■ WORK ITEM
Everything in the records except the pictures should come back exactly as written.

■ MATERIAL SHOWN

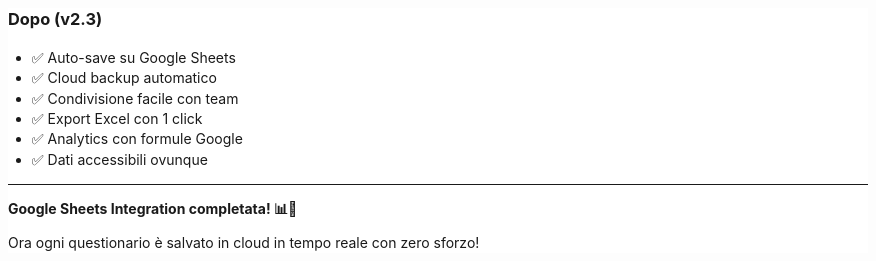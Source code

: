 ### Dopo (v2.3)
- ✅ Auto-save su Google Sheets
- ✅ Cloud backup automatico
- ✅ Condivisione facile con team
- ✅ Export Excel con 1 click
- ✅ Analytics con formule Google
- ✅ Dati accessibili ovunque

---

**Google Sheets Integration completata! 📊🎉**

Ora ogni questionario è salvato in cloud in tempo reale con zero sforzo!


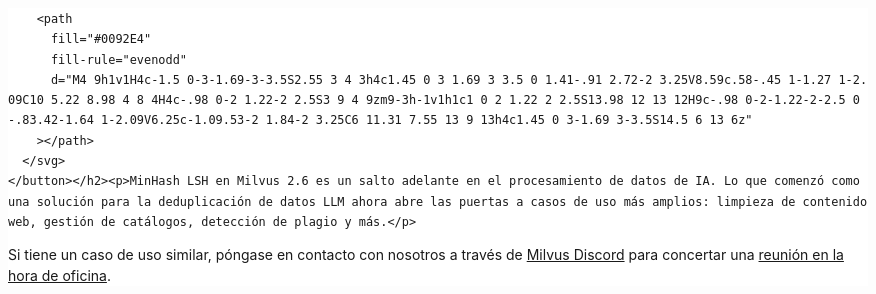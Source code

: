         <path
          fill="#0092E4"
          fill-rule="evenodd"
          d="M4 9h1v1H4c-1.5 0-3-1.69-3-3.5S2.55 3 4 3h4c1.45 0 3 1.69 3 3.5 0 1.41-.91 2.72-2 3.25V8.59c.58-.45 1-1.27 1-2.09C10 5.22 8.98 4 8 4H4c-.98 0-2 1.22-2 2.5S3 9 4 9zm9-3h-1v1h1c1 0 2 1.22 2 2.5S13.98 12 13 12H9c-.98 0-2-1.22-2-2.5 0-.83.42-1.64 1-2.09V6.25c-1.09.53-2 1.84-2 3.25C6 11.31 7.55 13 9 13h4c1.45 0 3-1.69 3-3.5S14.5 6 13 6z"
        ></path>
      </svg>
    </button></h2><p>MinHash LSH en Milvus 2.6 es un salto adelante en el procesamiento de datos de IA. Lo que comenzó como una solución para la deduplicación de datos LLM ahora abre las puertas a casos de uso más amplios: limpieza de contenido web, gestión de catálogos, detección de plagio y más.</p>
<p>Si tiene un caso de uso similar, póngase en contacto con nosotros a través de <a href="https://discord.com/invite/8uyFbECzPX">Milvus Discord</a> para concertar una <a href="https://meetings.hubspot.com/chloe-williams1/milvus-office-hour">reunión en la hora de oficina</a>.</p>
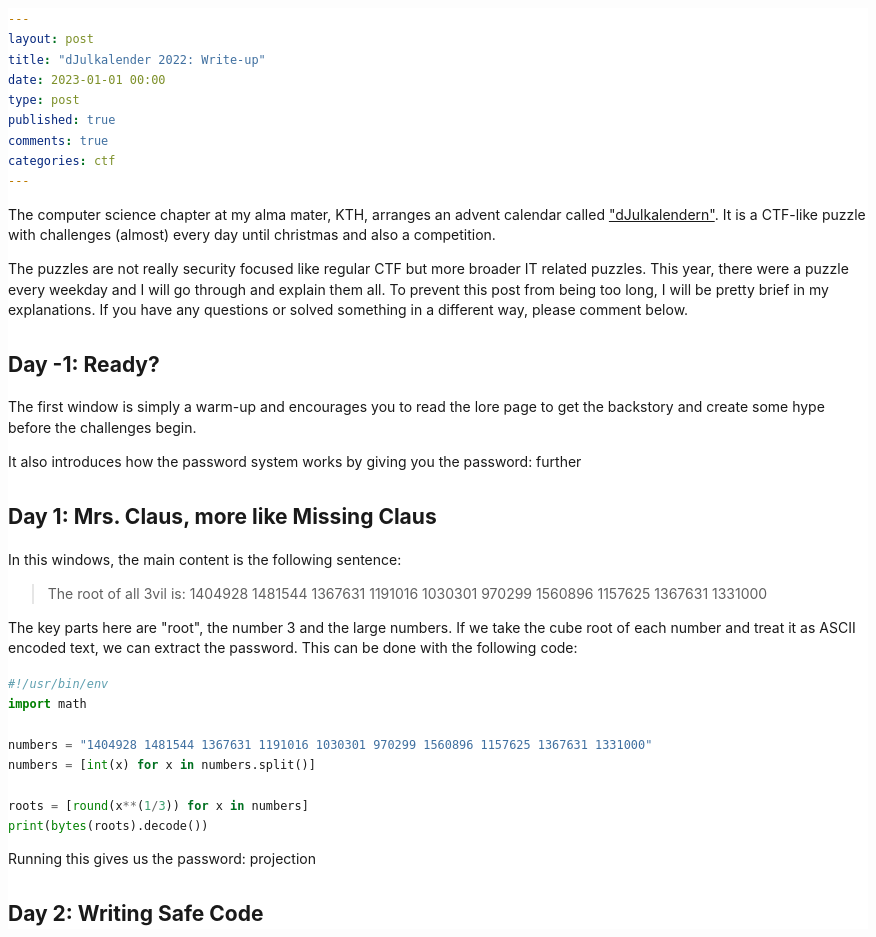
 ```yaml
---
layout: post
title: "dJulkalender 2022: Write-up"
date: 2023-01-01 00:00
type: post
published: true
comments: true
categories: ctf
---
```


The computer science chapter at my alma mater, KTH, arranges an advent calendar called ["dJulkalendern"](https://djul.datasektionen.se).
It is a CTF-like puzzle with challenges (almost) every day until christmas and also a competition.

The puzzles are not really security focused like regular CTF but more broader IT related puzzles.
This year, there were a puzzle every weekday and I will go through and explain them all.
To prevent this post from being too long, I will be pretty brief in my explanations. If you have any questions or solved something in a different way, please comment below.

## Day -1: Ready?

The first window is simply a warm-up and encourages you to read the lore page to get the backstory and create some hype before the challenges begin.

It also introduces how the password system works by giving you the password: further

## Day 1: Mrs. Claus, more like Missing Claus

In this windows, the main content is the following sentence:

> The root of all 3vil is: 1404928 1481544 1367631 1191016 1030301 970299 1560896 1157625 1367631 1331000

The key parts here are "root", the number 3 and the large numbers. If we take the cube root of each number and treat it as ASCII encoded text, we can extract the password. This can be done with the following code: 

```python
#!/usr/bin/env
import math

numbers = "1404928 1481544 1367631 1191016 1030301 970299 1560896 1157625 1367631 1331000"
numbers = [int(x) for x in numbers.split()]

roots = [round(x**(1/3)) for x in numbers]
print(bytes(roots).decode())
```

Running this gives us the password: projection

## Day 2: Writing Safe Code
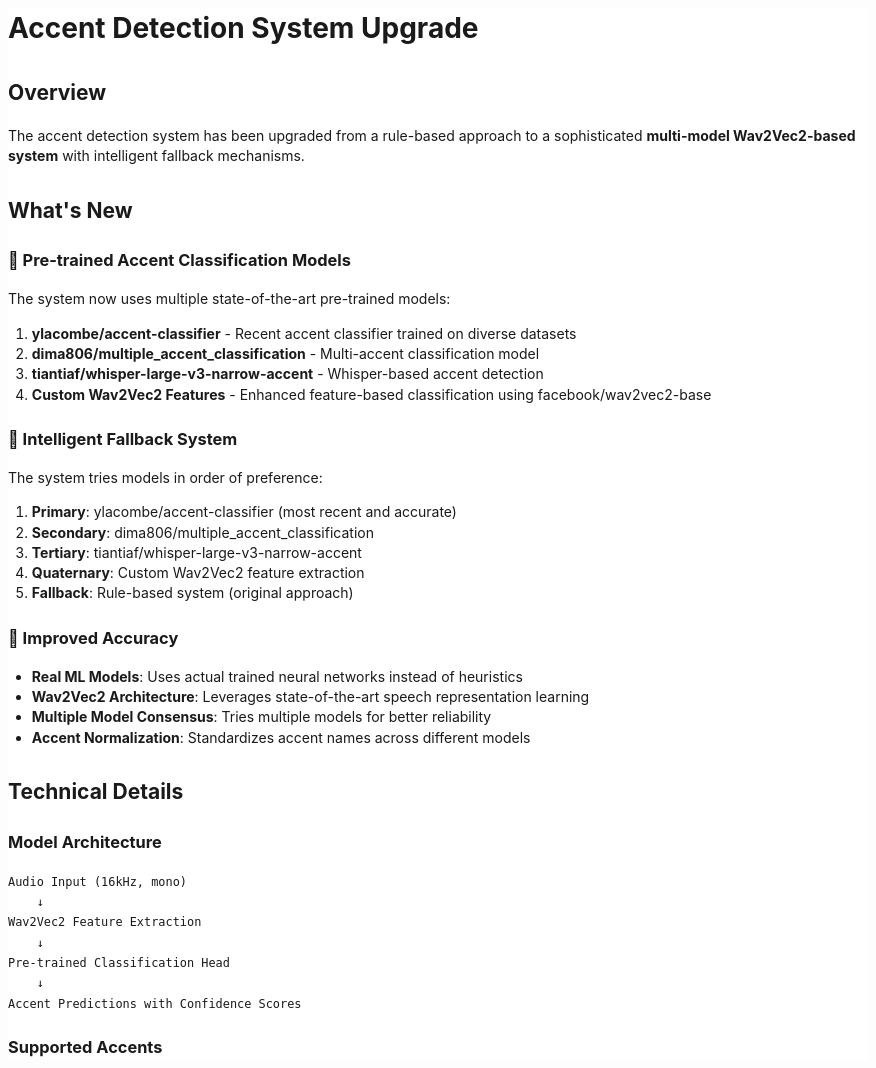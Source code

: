 # Accent Detection System Upgrade

## Overview

The accent detection system has been upgraded from a rule-based approach to a sophisticated **multi-model Wav2Vec2-based system** with intelligent fallback mechanisms.

## What's New

### 🤖 Pre-trained Accent Classification Models

The system now uses multiple state-of-the-art pre-trained models:

1. **ylacombe/accent-classifier** - Recent accent classifier trained on diverse datasets
2. **dima806/multiple_accent_classification** - Multi-accent classification model
3. **tiantiaf/whisper-large-v3-narrow-accent** - Whisper-based accent detection
4. **Custom Wav2Vec2 Features** - Enhanced feature-based classification using facebook/wav2vec2-base

### 🔄 Intelligent Fallback System

The system tries models in order of preference:
1. **Primary**: ylacombe/accent-classifier (most recent and accurate)
2. **Secondary**: dima806/multiple_accent_classification
3. **Tertiary**: tiantiaf/whisper-large-v3-narrow-accent
4. **Quaternary**: Custom Wav2Vec2 feature extraction
5. **Fallback**: Rule-based system (original approach)

### 🎯 Improved Accuracy

- **Real ML Models**: Uses actual trained neural networks instead of heuristics
- **Wav2Vec2 Architecture**: Leverages state-of-the-art speech representation learning
- **Multiple Model Consensus**: Tries multiple models for better reliability
- **Accent Normalization**: Standardizes accent names across different models

## Technical Details

### Model Architecture

```
Audio Input (16kHz, mono)
    ↓
Wav2Vec2 Feature Extraction
    ↓
Pre-trained Classification Head
    ↓
Accent Predictions with Confidence Scores
```

### Supported Accents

■ ANSWER AREA
Source code

: ### Dopo (v2.3)
- ✅ Auto-save su Google Sheets
- ✅ Cloud backup automatico
- ✅ Condivisione facile con team
- ✅ Export Excel con 1 click
- ✅ Analytics con formule Google
- ✅ Dati accessibili ovunque

---

**Google Sheets Integration completata! 📊🎉**

Ora ogni questionario è salvato in cloud in tempo reale con zero sforzo!


Source code

:         <path
          fill="#0092E4"
          fill-rule="evenodd"
          d="M4 9h1v1H4c-1.5 0-3-1.69-3-3.5S2.55 3 4 3h4c1.45 0 3 1.69 3 3.5 0 1.41-.91 2.72-2 3.25V8.59c.58-.45 1-1.27 1-2.09C10 5.22 8.98 4 8 4H4c-.98 0-2 1.22-2 2.5S3 9 4 9zm9-3h-1v1h1c1 0 2 1.22 2 2.5S13.98 12 13 12H9c-.98 0-2-1.22-2-2.5 0-.83.42-1.64 1-2.09V6.25c-1.09.53-2 1.84-2 3.25C6 11.31 7.55 13 9 13h4c1.45 0 3-1.69 3-3.5S14.5 6 13 6z"
        ></path>
      </svg>
    </button></h2><p>MinHash LSH en Milvus 2.6 es un salto adelante en el procesamiento de datos de IA. Lo que comenzó como una solución para la deduplicación de datos LLM ahora abre las puertas a casos de uso más amplios: limpieza de contenido web, gestión de catálogos, detección de plagio y más.</p>
<p>Si tiene un caso de uso similar, póngase en contacto con nosotros a través de <a href="https://discord.com/invite/8uyFbECzPX">Milvus Discord</a> para concertar una <a href="https://meetings.hubspot.com/chloe-williams1/milvus-office-hour">reunión en la hora de oficina</a>.</p>
 ```yaml
---
layout: post
title: "dJulkalender 2022: Write-up"
date: 2023-01-01 00:00
type: post
published: true
comments: true
categories: ctf
---
```


The computer science chapter at my alma mater, KTH, arranges an advent calendar called ["dJulkalendern"](https://djul.datasektionen.se).
It is a CTF-like puzzle with challenges (almost) every day until christmas and also a competition.

The puzzles are not really security focused like regular CTF but more broader IT related puzzles.
This year, there were a puzzle every weekday and I will go through and explain them all.
To prevent this post from being too long, I will be pretty brief in my explanations. If you have any questions or solved something in a different way, please comment below.

## Day -1: Ready?

The first window is simply a warm-up and encourages you to read the lore page to get the backstory and create some hype before the challenges begin.

It also introduces how the password system works by giving you the password: further

## Day 1: Mrs. Claus, more like Missing Claus

In this windows, the main content is the following sentence:

> The root of all 3vil is: 1404928 1481544 1367631 1191016 1030301 970299 1560896 1157625 1367631 1331000

The key parts here are "root", the number 3 and the large numbers. If we take the cube root of each number and treat it as ASCII encoded text, we can extract the password. This can be done with the following code: 

```python
#!/usr/bin/env
import math

numbers = "1404928 1481544 1367631 1191016 1030301 970299 1560896 1157625 1367631 1331000"
numbers = [int(x) for x in numbers.split()]

roots = [round(x**(1/3)) for x in numbers]
print(bytes(roots).decode())
```

Running this gives us the password: projection

## Day 2: Writing Safe Code
Source code

: # Accent Detection System Upgrade

## Overview

The accent detection system has been upgraded from a rule-based approach to a sophisticated **multi-model Wav2Vec2-based system** with intelligent fallback mechanisms.

## What's New

### 🤖 Pre-trained Accent Classification Models

The system now uses multiple state-of-the-art pre-trained models:

1. **ylacombe/accent-classifier** - Recent accent classifier trained on diverse datasets
2. **dima806/multiple_accent_classification** - Multi-accent classification model
3. **tiantiaf/whisper-large-v3-narrow-accent** - Whisper-based accent detection
4. **Custom Wav2Vec2 Features** - Enhanced feature-based classification using facebook/wav2vec2-base

### 🔄 Intelligent Fallback System

The system tries models in order of preference:
1. **Primary**: ylacombe/accent-classifier (most recent and accurate)
2. **Secondary**: dima806/multiple_accent_classification
3. **Tertiary**: tiantiaf/whisper-large-v3-narrow-accent
4. **Quaternary**: Custom Wav2Vec2 feature extraction
5. **Fallback**: Rule-based system (original approach)

### 🎯 Improved Accuracy

- **Real ML Models**: Uses actual trained neural networks instead of heuristics
- **Wav2Vec2 Architecture**: Leverages state-of-the-art speech representation learning
- **Multiple Model Consensus**: Tries multiple models for better reliability
- **Accent Normalization**: Standardizes accent names across different models

## Technical Details

### Model Architecture

```
Audio Input (16kHz, mono)
    ↓
Wav2Vec2 Feature Extraction
    ↓
Pre-trained Classification Head
    ↓
Accent Predictions with Confidence Scores
```

### Supported Accents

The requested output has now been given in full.